Power wins Abu Dhabi Irish 2,000 Guineas for O'Briens

Power, ridden by Joseph O"Brien

Aidan O'Brien's dominance of the Irish 2,000 Guineas continued as son Joseph rode 5-1 shot Power to victory.

Power showed an impressive turn of pace in the final furlong to pip outsider Foxtrot Romeo (33-1) at the Curragh.

Fellow O'Brien runners Reply (25-1) and Daddy Long Legs (7-1), who had made much of the running, came third and fourth respectively.

It was an eighth victory in the race for Aidan O'Brien, while his son also won aboard Roderic O'Connor last year.

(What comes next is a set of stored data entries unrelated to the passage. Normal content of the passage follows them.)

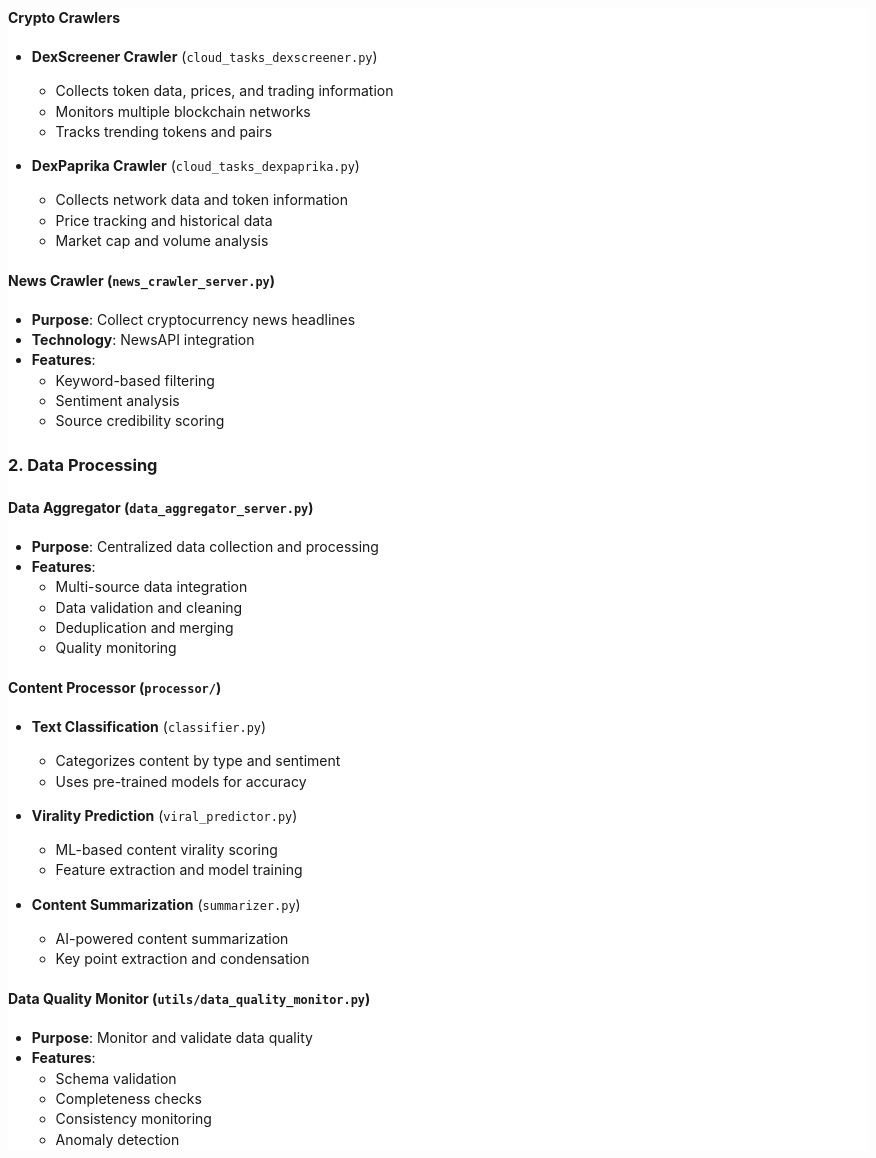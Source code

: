 #### Crypto Crawlers

- **DexScreener Crawler** (`cloud_tasks_dexscreener.py`)

  - Collects token data, prices, and trading information
  - Monitors multiple blockchain networks
  - Tracks trending tokens and pairs

- **DexPaprika Crawler** (`cloud_tasks_dexpaprika.py`)
  - Collects network data and token information
  - Price tracking and historical data
  - Market cap and volume analysis

#### News Crawler (`news_crawler_server.py`)

- **Purpose**: Collect cryptocurrency news headlines
- **Technology**: NewsAPI integration
- **Features**:
  - Keyword-based filtering
  - Sentiment analysis
  - Source credibility scoring

### 2. Data Processing

#### Data Aggregator (`data_aggregator_server.py`)

- **Purpose**: Centralized data collection and processing
- **Features**:
  - Multi-source data integration
  - Data validation and cleaning
  - Deduplication and merging
  - Quality monitoring

#### Content Processor (`processor/`)

- **Text Classification** (`classifier.py`)

  - Categorizes content by type and sentiment
  - Uses pre-trained models for accuracy

- **Virality Prediction** (`viral_predictor.py`)

  - ML-based content virality scoring
  - Feature extraction and model training

- **Content Summarization** (`summarizer.py`)
  - AI-powered content summarization
  - Key point extraction and condensation

#### Data Quality Monitor (`utils/data_quality_monitor.py`)

- **Purpose**: Monitor and validate data quality
- **Features**:
  - Schema validation
  - Completeness checks
  - Consistency monitoring
  - Anomaly detection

The winning rider said: "They went a very good gallop and my horse was nice and relaxed. I was creeping away down the rail and I had plenty of cover.

"I didn't want to get to the front too soon and the lads were a long way in front. I wasn't sure if I was going to get to them but in fairness, he quickened up very well when I needed him.

"I have to thank Ryan Moore, he rode the horse at Newmarket and, in fairness, he said he felt like a good horse for the first part of the race and he just didn't come down the hill on the ground.

"He said that he thought this fella was the one so a big thanks to him. He's a classy horse and he has plenty of speed."

His father was thrilled to add to his wins in the English 1,000 and 2,000 Guineas earlier this month.

"I'm delighted, what can I say? I'm privileged and delighted," he said.

"Ryan was anxious that Joseph would ride him [out of the other Ballydoyle runners] and how right he was. I'm delighted it worked out so well."

It was a remarkable turnaround in fortunes for Power, who finished second-last at Newmarket, well adrift of winner Camelot.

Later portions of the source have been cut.